Set down every record below exactly as it appears, but without the pictures.
### RECORDS FOR THIS TASK ###
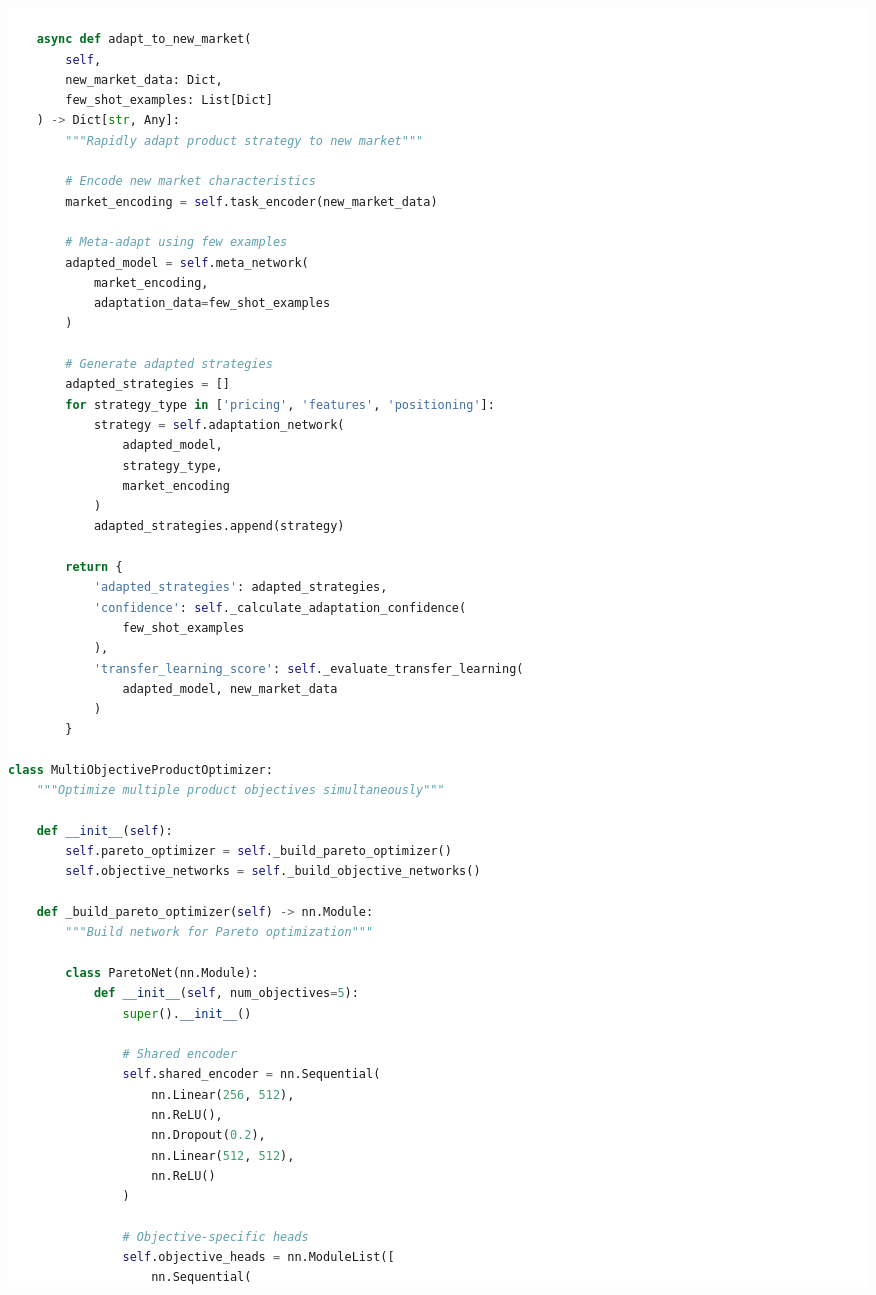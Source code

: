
 ```python
    
    async def adapt_to_new_market(
        self,
        new_market_data: Dict,
        few_shot_examples: List[Dict]
    ) -> Dict[str, Any]:
        """Rapidly adapt product strategy to new market"""
        
        # Encode new market characteristics
        market_encoding = self.task_encoder(new_market_data)
        
        # Meta-adapt using few examples
        adapted_model = self.meta_network(
            market_encoding,
            adaptation_data=few_shot_examples
        )
        
        # Generate adapted strategies
        adapted_strategies = []
        for strategy_type in ['pricing', 'features', 'positioning']:
            strategy = self.adaptation_network(
                adapted_model,
                strategy_type,
                market_encoding
            )
            adapted_strategies.append(strategy)
            
        return {
            'adapted_strategies': adapted_strategies,
            'confidence': self._calculate_adaptation_confidence(
                few_shot_examples
            ),
            'transfer_learning_score': self._evaluate_transfer_learning(
                adapted_model, new_market_data
            )
        }

class MultiObjectiveProductOptimizer:
    """Optimize multiple product objectives simultaneously"""
    
    def __init__(self):
        self.pareto_optimizer = self._build_pareto_optimizer()
        self.objective_networks = self._build_objective_networks()
        
    def _build_pareto_optimizer(self) -> nn.Module:
        """Build network for Pareto optimization"""
        
        class ParetoNet(nn.Module):
            def __init__(self, num_objectives=5):
                super().__init__()
                
                # Shared encoder
                self.shared_encoder = nn.Sequential(
                    nn.Linear(256, 512),
                    nn.ReLU(),
                    nn.Dropout(0.2),
                    nn.Linear(512, 512),
                    nn.ReLU()
                )
                
                # Objective-specific heads
                self.objective_heads = nn.ModuleList([
                    nn.Sequential(
```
###
EXERCISE RESPONSE:
Source code

:
 ```python
    
    async def adapt_to_new_market(
        self,
        new_market_data: Dict,
        few_shot_examples: List[Dict]
    ) -> Dict[str, Any]:
        """Rapidly adapt product strategy to new market"""
        
        # Encode new market characteristics
        market_encoding = self.task_encoder(new_market_data)
        
        # Meta-adapt using few examples
        adapted_model = self.meta_network(
            market_encoding,
            adaptation_data=few_shot_examples
        )
        
        # Generate adapted strategies
        adapted_strategies = []
        for strategy_type in ['pricing', 'features', 'positioning']:
            strategy = self.adaptation_network(
                adapted_model,
                strategy_type,
                market_encoding
            )
            adapted_strategies.append(strategy)
            
        return {
            'adapted_strategies': adapted_strategies,
            'confidence': self._calculate_adaptation_confidence(
                few_shot_examples
            ),
            'transfer_learning_score': self._evaluate_transfer_learning(
                adapted_model, new_market_data
            )
        }

class MultiObjectiveProductOptimizer:
    """Optimize multiple product objectives simultaneously"""
    
    def __init__(self):
        self.pareto_optimizer = self._build_pareto_optimizer()
        self.objective_networks = self._build_objective_networks()
        
    def _build_pareto_optimizer(self) -> nn.Module:
        """Build network for Pareto optimization"""
        
        class ParetoNet(nn.Module):
            def __init__(self, num_objectives=5):
                super().__init__()
                
                # Shared encoder
                self.shared_encoder = nn.Sequential(
                    nn.Linear(256, 512),
                    nn.ReLU(),
                    nn.Dropout(0.2),
                    nn.Linear(512, 512),
                    nn.ReLU()
                )
                
                # Objective-specific heads
                self.objective_heads = nn.ModuleList([
                    nn.Sequential(
```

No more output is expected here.